What you will do —
For this exercise, output the line containing "You can edit" and all lines after it to the end of the records, exactly, with no other content.

*** Block opens ***

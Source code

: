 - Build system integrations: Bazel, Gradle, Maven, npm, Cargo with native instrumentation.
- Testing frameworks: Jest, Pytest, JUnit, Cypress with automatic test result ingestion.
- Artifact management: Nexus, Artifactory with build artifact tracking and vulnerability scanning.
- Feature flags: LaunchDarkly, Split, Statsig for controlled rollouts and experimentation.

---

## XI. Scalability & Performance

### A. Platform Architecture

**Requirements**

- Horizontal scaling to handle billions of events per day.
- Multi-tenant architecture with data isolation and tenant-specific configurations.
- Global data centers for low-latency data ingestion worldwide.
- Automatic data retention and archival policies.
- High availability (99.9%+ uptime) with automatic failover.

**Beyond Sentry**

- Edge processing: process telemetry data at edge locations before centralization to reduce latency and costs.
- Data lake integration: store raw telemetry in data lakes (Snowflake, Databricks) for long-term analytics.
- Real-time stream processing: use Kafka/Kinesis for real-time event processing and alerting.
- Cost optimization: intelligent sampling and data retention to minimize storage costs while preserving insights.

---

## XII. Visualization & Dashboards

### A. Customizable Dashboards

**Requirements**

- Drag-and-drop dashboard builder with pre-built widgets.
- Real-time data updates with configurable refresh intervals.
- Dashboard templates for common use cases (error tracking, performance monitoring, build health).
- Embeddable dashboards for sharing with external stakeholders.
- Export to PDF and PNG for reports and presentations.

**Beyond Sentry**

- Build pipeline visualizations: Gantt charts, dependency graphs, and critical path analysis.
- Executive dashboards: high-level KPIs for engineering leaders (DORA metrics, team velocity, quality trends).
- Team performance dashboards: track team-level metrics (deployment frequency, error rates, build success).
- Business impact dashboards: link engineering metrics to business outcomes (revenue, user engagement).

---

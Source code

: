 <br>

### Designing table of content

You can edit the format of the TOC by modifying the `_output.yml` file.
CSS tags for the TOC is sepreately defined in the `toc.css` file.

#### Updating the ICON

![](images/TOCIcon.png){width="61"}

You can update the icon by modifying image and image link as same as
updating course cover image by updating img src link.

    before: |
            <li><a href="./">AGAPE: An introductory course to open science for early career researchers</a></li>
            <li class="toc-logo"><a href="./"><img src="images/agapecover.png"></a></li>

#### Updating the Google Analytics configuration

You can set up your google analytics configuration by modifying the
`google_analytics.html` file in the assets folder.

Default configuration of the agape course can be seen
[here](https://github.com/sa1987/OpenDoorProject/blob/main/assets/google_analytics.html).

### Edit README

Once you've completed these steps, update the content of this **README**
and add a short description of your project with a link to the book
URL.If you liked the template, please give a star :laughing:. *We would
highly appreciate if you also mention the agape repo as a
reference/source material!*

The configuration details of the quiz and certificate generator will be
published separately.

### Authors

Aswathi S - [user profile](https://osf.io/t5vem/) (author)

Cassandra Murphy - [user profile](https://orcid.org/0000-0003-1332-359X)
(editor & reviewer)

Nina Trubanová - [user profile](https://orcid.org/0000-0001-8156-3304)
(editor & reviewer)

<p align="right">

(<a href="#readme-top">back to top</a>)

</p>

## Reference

*** Block closes ***

Your solution —
You can edit the format of the TOC by modifying the `_output.yml` file.
CSS tags for the TOC is sepreately defined in the `toc.css` file.

#### Updating the ICON

![](images/TOCIcon.png){width="61"}

You can update the icon by modifying image and image link as same as
updating course cover image by updating img src link.

    before: |
            <li><a href="./">AGAPE: An introductory course to open science for early career researchers</a></li>
            <li class="toc-logo"><a href="./"><img src="images/agapecover.png"></a></li>

#### Updating the Google Analytics configuration

You can set up your google analytics configuration by modifying the
`google_analytics.html` file in the assets folder.

Default configuration of the agape course can be seen
[here](https://github.com/sa1987/OpenDoorProject/blob/main/assets/google_analytics.html).

### Edit README

Once you've completed these steps, update the content of this **README**
and add a short description of your project with a link to the book
URL.If you liked the template, please give a star :laughing:. *We would
highly appreciate if you also mention the agape repo as a
reference/source material!*

The configuration details of the quiz and certificate generator will be
published separately.

### Authors

Aswathi S - [user profile](https://osf.io/t5vem/) (author)

Cassandra Murphy - [user profile](https://orcid.org/0000-0003-1332-359X)
(editor & reviewer)

Nina Trubanová - [user profile](https://orcid.org/0000-0001-8156-3304)
(editor & reviewer)

<p align="right">

(<a href="#readme-top">back to top</a>)

</p>

## Reference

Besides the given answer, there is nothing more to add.